**Problem details:** Show the lines below where "runs" occurs.

━━ Records provided ━━

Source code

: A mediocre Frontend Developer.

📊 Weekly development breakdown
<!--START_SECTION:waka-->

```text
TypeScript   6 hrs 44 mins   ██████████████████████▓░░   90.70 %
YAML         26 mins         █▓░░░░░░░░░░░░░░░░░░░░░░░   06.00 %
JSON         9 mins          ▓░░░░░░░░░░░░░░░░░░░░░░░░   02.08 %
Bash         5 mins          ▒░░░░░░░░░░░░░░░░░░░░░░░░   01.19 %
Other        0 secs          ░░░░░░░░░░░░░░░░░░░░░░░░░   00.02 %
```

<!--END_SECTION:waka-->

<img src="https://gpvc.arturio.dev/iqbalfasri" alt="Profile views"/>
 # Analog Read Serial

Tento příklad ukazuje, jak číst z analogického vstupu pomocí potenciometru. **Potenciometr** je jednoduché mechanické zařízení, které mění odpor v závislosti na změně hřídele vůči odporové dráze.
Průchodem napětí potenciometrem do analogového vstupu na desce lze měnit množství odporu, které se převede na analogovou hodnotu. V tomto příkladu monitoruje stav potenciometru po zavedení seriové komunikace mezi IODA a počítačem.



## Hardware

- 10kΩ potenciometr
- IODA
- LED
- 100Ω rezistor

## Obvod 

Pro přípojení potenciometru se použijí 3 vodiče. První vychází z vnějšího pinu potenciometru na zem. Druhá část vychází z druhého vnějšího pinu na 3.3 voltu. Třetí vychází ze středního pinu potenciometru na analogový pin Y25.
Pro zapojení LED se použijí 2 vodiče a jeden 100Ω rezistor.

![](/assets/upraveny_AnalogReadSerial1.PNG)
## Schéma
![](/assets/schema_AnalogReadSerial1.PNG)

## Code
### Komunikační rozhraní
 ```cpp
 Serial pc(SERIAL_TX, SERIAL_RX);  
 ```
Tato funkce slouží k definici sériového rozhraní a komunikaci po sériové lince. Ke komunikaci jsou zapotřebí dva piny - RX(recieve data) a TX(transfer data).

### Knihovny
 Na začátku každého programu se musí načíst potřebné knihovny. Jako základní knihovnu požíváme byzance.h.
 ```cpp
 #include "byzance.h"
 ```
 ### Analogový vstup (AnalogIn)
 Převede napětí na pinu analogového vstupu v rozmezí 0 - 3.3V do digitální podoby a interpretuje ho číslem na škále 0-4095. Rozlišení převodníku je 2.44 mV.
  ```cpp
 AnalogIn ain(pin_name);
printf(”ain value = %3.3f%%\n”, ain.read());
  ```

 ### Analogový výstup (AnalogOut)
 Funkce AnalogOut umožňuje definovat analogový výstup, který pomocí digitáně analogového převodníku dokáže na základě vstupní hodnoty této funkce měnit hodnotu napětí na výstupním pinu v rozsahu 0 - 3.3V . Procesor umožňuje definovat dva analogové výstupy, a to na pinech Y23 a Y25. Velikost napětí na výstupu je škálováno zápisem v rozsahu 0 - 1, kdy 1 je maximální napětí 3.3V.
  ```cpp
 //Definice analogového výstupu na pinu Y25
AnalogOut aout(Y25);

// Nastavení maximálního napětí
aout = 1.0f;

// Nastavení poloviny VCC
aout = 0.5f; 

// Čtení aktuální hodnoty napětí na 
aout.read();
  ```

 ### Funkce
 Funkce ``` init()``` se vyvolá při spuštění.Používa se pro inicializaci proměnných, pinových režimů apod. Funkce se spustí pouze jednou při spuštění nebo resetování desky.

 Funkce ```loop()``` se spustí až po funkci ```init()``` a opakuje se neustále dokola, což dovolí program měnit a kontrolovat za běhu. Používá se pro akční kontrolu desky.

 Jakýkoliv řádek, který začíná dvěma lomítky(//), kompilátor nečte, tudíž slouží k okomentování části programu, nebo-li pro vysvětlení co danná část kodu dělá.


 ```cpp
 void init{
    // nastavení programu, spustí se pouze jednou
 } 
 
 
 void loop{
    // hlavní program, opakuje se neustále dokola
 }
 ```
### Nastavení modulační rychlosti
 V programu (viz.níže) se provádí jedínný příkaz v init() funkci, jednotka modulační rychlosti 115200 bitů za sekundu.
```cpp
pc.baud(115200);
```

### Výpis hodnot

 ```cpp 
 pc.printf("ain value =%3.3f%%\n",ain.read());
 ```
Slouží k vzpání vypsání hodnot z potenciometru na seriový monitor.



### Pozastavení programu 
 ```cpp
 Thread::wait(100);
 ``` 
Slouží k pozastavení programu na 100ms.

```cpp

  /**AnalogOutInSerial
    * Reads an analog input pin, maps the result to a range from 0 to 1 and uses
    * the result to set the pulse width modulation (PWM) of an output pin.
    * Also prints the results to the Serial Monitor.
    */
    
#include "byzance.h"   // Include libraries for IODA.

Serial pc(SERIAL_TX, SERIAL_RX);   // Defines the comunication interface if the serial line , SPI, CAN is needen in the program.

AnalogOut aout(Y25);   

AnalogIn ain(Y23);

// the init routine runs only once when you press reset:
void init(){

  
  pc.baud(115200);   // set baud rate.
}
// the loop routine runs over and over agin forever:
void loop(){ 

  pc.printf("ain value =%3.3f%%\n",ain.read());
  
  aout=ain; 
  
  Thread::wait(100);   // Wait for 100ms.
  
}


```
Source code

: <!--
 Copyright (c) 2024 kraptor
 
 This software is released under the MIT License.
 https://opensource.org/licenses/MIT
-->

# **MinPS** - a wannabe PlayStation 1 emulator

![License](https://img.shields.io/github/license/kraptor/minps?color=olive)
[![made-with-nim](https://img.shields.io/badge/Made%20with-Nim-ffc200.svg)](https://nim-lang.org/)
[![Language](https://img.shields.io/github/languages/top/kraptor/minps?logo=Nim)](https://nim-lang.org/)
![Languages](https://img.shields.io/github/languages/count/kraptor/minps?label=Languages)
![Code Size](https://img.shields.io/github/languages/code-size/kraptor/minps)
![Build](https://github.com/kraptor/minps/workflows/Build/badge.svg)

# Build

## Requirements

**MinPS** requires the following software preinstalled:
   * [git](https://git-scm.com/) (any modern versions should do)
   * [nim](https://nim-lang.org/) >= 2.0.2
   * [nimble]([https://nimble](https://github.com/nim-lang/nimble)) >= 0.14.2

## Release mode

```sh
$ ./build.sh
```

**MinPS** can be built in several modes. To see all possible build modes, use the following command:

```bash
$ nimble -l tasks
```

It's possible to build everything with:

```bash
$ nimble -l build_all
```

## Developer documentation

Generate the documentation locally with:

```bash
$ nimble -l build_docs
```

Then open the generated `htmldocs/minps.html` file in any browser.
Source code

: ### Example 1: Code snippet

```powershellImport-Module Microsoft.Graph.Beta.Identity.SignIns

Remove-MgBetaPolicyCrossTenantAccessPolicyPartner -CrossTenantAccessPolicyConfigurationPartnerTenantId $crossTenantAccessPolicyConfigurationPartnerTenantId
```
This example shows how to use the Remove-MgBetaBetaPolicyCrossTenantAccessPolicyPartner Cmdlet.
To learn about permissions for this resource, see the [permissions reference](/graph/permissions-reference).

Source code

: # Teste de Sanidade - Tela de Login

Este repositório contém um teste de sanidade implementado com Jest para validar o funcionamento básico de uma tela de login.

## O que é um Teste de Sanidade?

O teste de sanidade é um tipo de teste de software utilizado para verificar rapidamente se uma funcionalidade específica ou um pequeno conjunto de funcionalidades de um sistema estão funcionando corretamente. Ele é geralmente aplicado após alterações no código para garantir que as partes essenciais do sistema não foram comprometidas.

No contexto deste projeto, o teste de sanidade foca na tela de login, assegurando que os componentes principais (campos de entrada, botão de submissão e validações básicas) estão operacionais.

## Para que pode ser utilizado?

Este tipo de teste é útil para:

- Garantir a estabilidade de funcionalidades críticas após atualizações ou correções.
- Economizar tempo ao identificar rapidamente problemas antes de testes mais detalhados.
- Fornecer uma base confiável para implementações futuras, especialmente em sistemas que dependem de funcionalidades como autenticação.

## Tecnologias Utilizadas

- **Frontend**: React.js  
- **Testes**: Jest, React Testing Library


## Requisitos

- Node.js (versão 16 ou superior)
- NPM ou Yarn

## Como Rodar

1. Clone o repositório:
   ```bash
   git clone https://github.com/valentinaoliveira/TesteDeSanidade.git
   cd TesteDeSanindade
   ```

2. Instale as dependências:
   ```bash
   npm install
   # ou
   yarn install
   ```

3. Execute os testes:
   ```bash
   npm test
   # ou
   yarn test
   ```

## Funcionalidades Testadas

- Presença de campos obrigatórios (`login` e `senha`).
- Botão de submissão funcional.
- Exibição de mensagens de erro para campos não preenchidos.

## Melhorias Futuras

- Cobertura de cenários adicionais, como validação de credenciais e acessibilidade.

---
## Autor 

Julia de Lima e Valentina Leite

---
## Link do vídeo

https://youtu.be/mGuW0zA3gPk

━━━

**Your solution:**
// the init routine runs only once when you press reset:
// the loop routine runs over and over agin forever:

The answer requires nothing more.